15. January 2015, 16:15
Ernst-Abbe-Platz 2, seminar room 3423
Automatic (bio-)chemical annotation of multistage mass spectrometry data
Dr. Lars Ridder
(Laboratory of Biochemistry, Wageningen University)
High-resolution multistage LC-MSn data contains detailed chemical information of (unknown) compounds observed in metabolite profiling studies. To support full exploitation of this data we have developed the MAGMa algorithm for automatic substructure-based annotation of multistage spectral trees. The algorithm yields a hierarchical tree of substructures of a candidate molecule to explain the fragment peaks observed at consecutive MS levels. The resulting candidate score indicates how well the observed hierarchical fragmentation pattern is explained and can be used to rank extensive lists of candidate molecules, e.g. retrieved from the PubChem database. The method is evaluated on the basis of a published benchmark dataset and we present recent results on the spectral data from the CASMI contest for small molecule identification.

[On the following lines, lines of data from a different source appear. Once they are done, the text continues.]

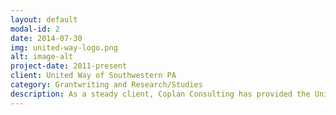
```yaml
---
layout: default
modal-id: 2
date: 2014-07-30
img: united-way-logo.png
alt: image-alt
project-date: 2011-present
client: United Way of Southwestern PA
category: Grantwriting and Research/Studies
description: As a steady client, Coplan Consulting has provided the United Way with several services comprising of grantwriting projects across multiple programs including local, national, and federal applications, as well as strategic planning services and an external scan for a major initiative.
---
```

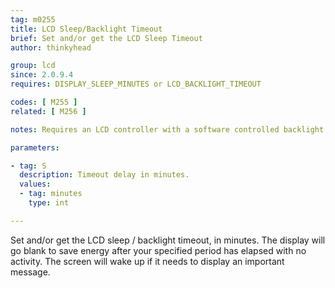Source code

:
 ```yaml
---
tag: m0255
title: LCD Sleep/Backlight Timeout
brief: Set and/or get the LCD Sleep Timeout
author: thinkyhead

group: lcd
since: 2.0.9.4
requires: DISPLAY_SLEEP_MINUTES or LCD_BACKLIGHT_TIMEOUT

codes: [ M255 ]
related: [ M256 ]

notes: Requires an LCD controller with a software controlled backlight or sleep function.

parameters:

- tag: S
  description: Timeout delay in minutes.
  values:
  - tag: minutes
    type: int

---
```


Set and/or get the LCD sleep / backlight timeout, in minutes. The display will go blank to save energy after your specified period has elapsed with no activity. The screen will wake up if it needs to display an important message.
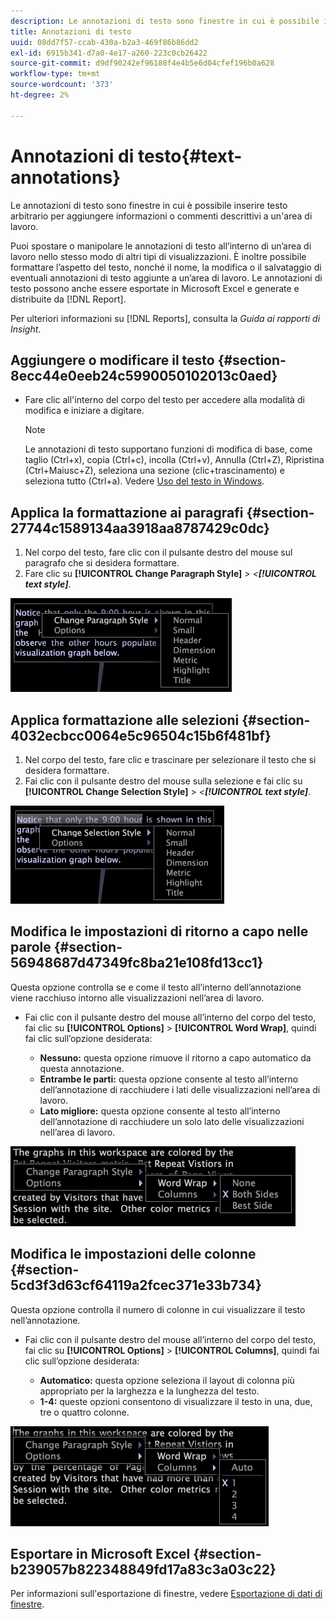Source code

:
 ```yaml
---
description: Le annotazioni di testo sono finestre in cui è possibile inserire testo arbitrario per aggiungere informazioni o commenti descrittivi a un'area di lavoro.
title: Annotazioni di testo
uuid: 08dd7f57-ccab-430a-b2a3-469f86b86dd2
exl-id: 6915b341-d7a0-4e17-a260-223c0cb26422
source-git-commit: d9df90242ef96188f4e4b5e6d04cfef196b0a628
workflow-type: tm+mt
source-wordcount: '373'
ht-degree: 2%

---
```


# Annotazioni di testo{#text-annotations}

Le annotazioni di testo sono finestre in cui è possibile inserire testo arbitrario per aggiungere informazioni o commenti descrittivi a un&#39;area di lavoro.

Puoi spostare o manipolare le annotazioni di testo all’interno di un’area di lavoro nello stesso modo di altri tipi di visualizzazioni. È inoltre possibile formattare l’aspetto del testo, nonché il nome, la modifica o il salvataggio di eventuali annotazioni di testo aggiunte a un’area di lavoro. Le annotazioni di testo possono anche essere esportate in Microsoft Excel e generate e distribuite da [!DNL Report].

Per ulteriori informazioni su [!DNL Reports], consulta la *Guida ai rapporti di Insight*.

## Aggiungere o modificare il testo {#section-8ecc44e0eeb24c5990050102013c0aed}

* Fare clic all&#39;interno del corpo del testo per accedere alla modalità di modifica e iniziare a digitare.

   >[!NOTE]
   >
   >Le annotazioni di testo supportano funzioni di modifica di base, come taglio (Ctrl+x), copia (Ctrl+c), incolla (Ctrl+v), Annulla (Ctrl+Z), Ripristina (Ctrl+Maiusc+Z), seleziona una sezione (clic+trascinamento) e seleziona tutto (Ctrl+a). Vedere [Uso del testo in Windows](../../../../home/c-get-started/c-wk-win-wksp/c-work-text-win.md#concept-f1222434bf954767808e94b955945c8d).

## Applica la formattazione ai paragrafi {#section-27744c1589134aa3918aa8787429c0dc}

1. Nel corpo del testo, fare clic con il pulsante destro del mouse sul paragrafo che si desidera formattare.
1. Fare clic su **[!UICONTROL Change Paragraph Style]** > *&lt;**[!UICONTROL text style]***.

![](assets/mnu_Text_Paragraph.png)

## Applica formattazione alle selezioni {#section-4032ecbcc0064e5c96504c15b6f481bf}

1. Nel corpo del testo, fare clic e trascinare per selezionare il testo che si desidera formattare.
1. Fai clic con il pulsante destro del mouse sulla selezione e fai clic su **[!UICONTROL Change Selection Style]** > *&lt;**[!UICONTROL text style]***.

![](assets/mnu_Text_Selection.png)

## Modifica le impostazioni di ritorno a capo nelle parole {#section-56948687d47349fc8ba21e108fd13cc1}

Questa opzione controlla se e come il testo all’interno dell’annotazione viene racchiuso intorno alle visualizzazioni nell’area di lavoro.

* Fai clic con il pulsante destro del mouse all’interno del corpo del testo, fai clic su **[!UICONTROL Options]** > **[!UICONTROL Word Wrap]**, quindi fai clic sull’opzione desiderata:

   * **Nessuno:** questa opzione rimuove il ritorno a capo automatico da questa annotazione.
   * **Entrambe le parti:** questa opzione consente al testo all’interno dell’annotazione di racchiudere i lati delle visualizzazioni nell’area di lavoro.
   * **Lato migliore:** questa opzione consente al testo all’interno dell’annotazione di racchiudere un solo lato delle visualizzazioni nell’area di lavoro.

![](assets/mnu_Text_OptionsWrap.png)

## Modifica le impostazioni delle colonne {#section-5cd3f3d63cf64119a2fcec371e33b734}

Questa opzione controlla il numero di colonne in cui visualizzare il testo nell’annotazione.

* Fai clic con il pulsante destro del mouse all’interno del corpo del testo, fai clic su **[!UICONTROL Options]** > **[!UICONTROL Columns]**, quindi fai clic sull’opzione desiderata:

   * **Automatico:** questa opzione seleziona il layout di colonna più appropriato per la larghezza e la lunghezza del testo.
   * **1-4:** queste opzioni consentono di visualizzare il testo in una, due, tre o quattro colonne.

![](assets/mnu_Text_OptionsColumns.png)

## Esportare in Microsoft Excel {#section-b239057b822348849fd17a83c3a03c22}

Per informazioni sull&#39;esportazione di finestre, vedere [Esportazione di dati di finestre](../../../../home/c-get-started/c-wk-win-wksp/c-exp-win-data.md#concept-8df61d64ed434cc5a499023c44197349).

Furthermore, we present applications to LC-MSn metabolite profiling data from green tea as well as from human urine samples obtained after green tea consumption. More than 100 compounds found in the green tea sample data were systematically converted by in silico biotransformation rules defining possible modifications in the human gut and liver before their excretion in urine. This systematic virtual library of potential tea metabolites was used as candidate set for automatic annotation of the urine LC-MSn datasets. In addition to 74 compounds previously identified in the urine samples, 26 additional urinary metabolites originating from green tea consumption were putatively identified. 77% of the annotated metabolites were not present in the Pubchem database, indicating the importance of combining automatic structure annotation methods with in silico biotransformation to discover novel metabolites.